# 00 – Metric Smoke Test

This notebook is a quick **sanity check** for the local metric implementation
in `src/santa2025/evaluation.py`.

It will:
1. Import your metric functions from `santa2025.evaluation`.
2. Run them on `data/raw/sample_submission.csv` (or any other submission).
3. Show the per‑`n` table and total score.
4. Let you compare the **local total score** against the **Kaggle leaderboard**
   for the same CSV.

If the local score matches the Kaggle score (up to tiny floating‑point noise),
then your metric is wired up correctly.


In [None]:
from pathlib import Path
import pandas as pd

pd.set_option('display.float_format', '{:.12f}'.format)

PROJECT_ROOT = Path('.').resolve()
DATA_RAW = PROJECT_ROOT / 'data' / 'raw'
print('Project root:', PROJECT_ROOT)
print('Raw data dir:', DATA_RAW)


In [None]:
# This assumes you have `src/` marked as a Sources Root in PyCharm
# and that `src/santa2025/evaluation.py` defines
#   - metric_from_df(df: pd.DataFrame) -> pd.DataFrame
#   - evaluate_submission_csv(path: str | Path) -> (score_table: pd.DataFrame, total_score: float)

from santa2025.evaluation import metric_from_df, evaluate_submission_csv
metric_from_df, evaluate_submission_csv


In [None]:
sample_path = DATA_RAW / 'sample_submission.csv'
if not sample_path.exists():
    raise FileNotFoundError(
        f'Missing {sample_path}. Put Kaggle\'s sample_submission.csv into data/raw/.'
    )

score_table, local_total = evaluate_submission_csv(sample_path)
display(score_table.head())
print('\nLocal total score:', f'{local_total:.12f}')
print('Distinct n:', score_table['n'].nunique())
print('Min n:', score_table['n'].min(), 'Max n:', score_table['n'].max())
print('Total trees:', score_table['count'].sum())


## Compare with Kaggle leaderboard

To verify that your local metric is correct:

1. Take the **same exact CSV** you just evaluated locally (e.g. `sample_submission.csv`
   or a new submission you created with your packer).
2. Upload it to the Kaggle **Santa 2025 – Christmas Tree Packing** competition.
3. Wait for the submission to score, then copy the **score shown on the leaderboard**.
4. Paste that score into the next cell as `kaggle_total`.
5. Run the cell to see the absolute difference.

Ideally, the difference should be **0** or on the order of numerical noise
(e.g. < 1e-9).
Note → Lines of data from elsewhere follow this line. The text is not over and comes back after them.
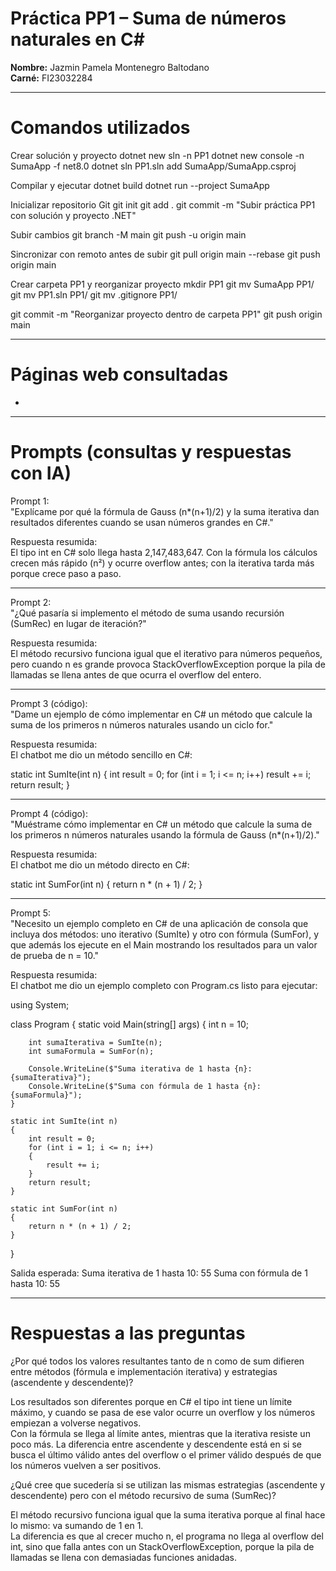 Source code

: # Práctica PP1 – Suma de números naturales en C#

**Nombre:** Jazmin Pamela Montenegro Baltodano  
**Carné:** FI23032284  

---

# Comandos utilizados

Crear solución y proyecto
dotnet new sln -n PP1
dotnet new console -n SumaApp -f net8.0
dotnet sln PP1.sln add SumaApp/SumaApp.csproj

Compilar y ejecutar
dotnet build
dotnet run --project SumaApp

Inicializar repositorio Git
git init
git add .
git commit -m "Subir práctica PP1 con solución y proyecto .NET"

Subir cambios
git branch -M main
git push -u origin main

Sincronizar con remoto antes de subir
git pull origin main --rebase
git push origin main

Crear carpeta PP1 y reorganizar proyecto
mkdir PP1
git mv SumaApp PP1/
git mv PP1.sln PP1/
git mv .gitignore PP1/

git commit -m "Reorganizar proyecto dentro de carpeta PP1"
git push origin main

---

# Páginas web consultadas
- 

---

# Prompts (consultas y respuestas con IA)

Prompt 1:  
"Explícame por qué la fórmula de Gauss (n*(n+1)/2) y la suma iterativa dan resultados diferentes cuando se usan números grandes en C#."

Respuesta resumida:  
El tipo int en C# solo llega hasta 2,147,483,647. Con la fórmula los cálculos crecen más rápido (n²) y ocurre overflow antes; con la iterativa tarda más porque crece paso a paso.  

---

Prompt 2:  
"¿Qué pasaría si implemento el método de suma usando recursión (SumRec) en lugar de iteración?"

Respuesta resumida:  
El método recursivo funciona igual que el iterativo para números pequeños, pero cuando n es grande provoca StackOverflowException porque la pila de llamadas se llena antes de que ocurra el overflow del entero.  

---

Prompt 3 (código):  
"Dame un ejemplo de cómo implementar en C# un método que calcule la suma de los primeros n números naturales usando un ciclo for."

Respuesta resumida:  
El chatbot me dio un método sencillo en C#:

static int SumIte(int n)
{
    int result = 0;
    for (int i = 1; i <= n; i++)
        result += i;
    return result;
}

---

Prompt 4 (código):  
"Muéstrame cómo implementar en C# un método que calcule la suma de los primeros n números naturales usando la fórmula de Gauss (n*(n+1)/2)."

Respuesta resumida:  
El chatbot me dio un método directo en C#:

static int SumFor(int n)
{
    return n * (n + 1) / 2;
}

---

Prompt 5:  
"Necesito un ejemplo completo en C# de una aplicación de consola que incluya dos métodos: uno iterativo (SumIte) y otro con fórmula (SumFor), y que además los ejecute en el Main mostrando los resultados para un valor de prueba de n = 10."

Respuesta resumida:  
El chatbot me dio un ejemplo completo con Program.cs listo para ejecutar:

using System;

class Program
{
    static void Main(string[] args)
    {
        int n = 10;

        int sumaIterativa = SumIte(n);
        int sumaFormula = SumFor(n);

        Console.WriteLine($"Suma iterativa de 1 hasta {n}: {sumaIterativa}");
        Console.WriteLine($"Suma con fórmula de 1 hasta {n}: {sumaFormula}");
    }

    static int SumIte(int n)
    {
        int result = 0;
        for (int i = 1; i <= n; i++)
        {
            result += i;
        }
        return result;
    }

    static int SumFor(int n)
    {
        return n * (n + 1) / 2;
    }
}

Salida esperada:
Suma iterativa de 1 hasta 10: 55
Suma con fórmula de 1 hasta 10: 55

---

# Respuestas a las preguntas

¿Por qué todos los valores resultantes tanto de n como de sum difieren entre métodos (fórmula e implementación iterativa) y estrategias (ascendente y descendente)?

Los resultados son diferentes porque en C# el tipo int tiene un límite máximo, y cuando se pasa de ese valor ocurre un overflow y los números empiezan a volverse negativos.  
Con la fórmula se llega al límite antes, mientras que la iterativa resiste un poco más. La diferencia entre ascendente y descendente está en si se busca el último válido antes del overflow o el primer válido después de que los números vuelven a ser positivos.

¿Qué cree que sucedería si se utilizan las mismas estrategias (ascendente y descendente) pero con el método recursivo de suma (SumRec)?

El método recursivo funciona igual que la suma iterativa porque al final hace lo mismo: va sumando de 1 en 1.  
La diferencia es que al crecer mucho n, el programa no llega al overflow del int, sino que falla antes con un StackOverflowException, porque la pila de llamadas se llena con demasiadas funciones anidadas.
If there is a large difference, there is a bug in the local
metric implementation that needs to be fixed.


In [None]:
# Paste the Kaggle leaderboard score for the SAME CSV here.
# Example: kaggle_total = 123.456789012345
kaggle_total = None  # <-- replace None with the numeric score from Kaggle

if kaggle_total is None:
    print('Set kaggle_total to the numeric score from Kaggle and re-run this cell.')
else:
    diff = abs(local_total - kaggle_total)
    print('Local total:', f'{local_total:.12f}')
    print('Kaggle total:', f'{kaggle_total:.12f}')
    print('Absolute difference:', f'{diff:.12e}')
    if diff < 1e-9:
        print('✅ Metrics match within tight numerical tolerance.')
    else:
        print('⚠️ Difference is larger than expected. Double-check evaluation.py.')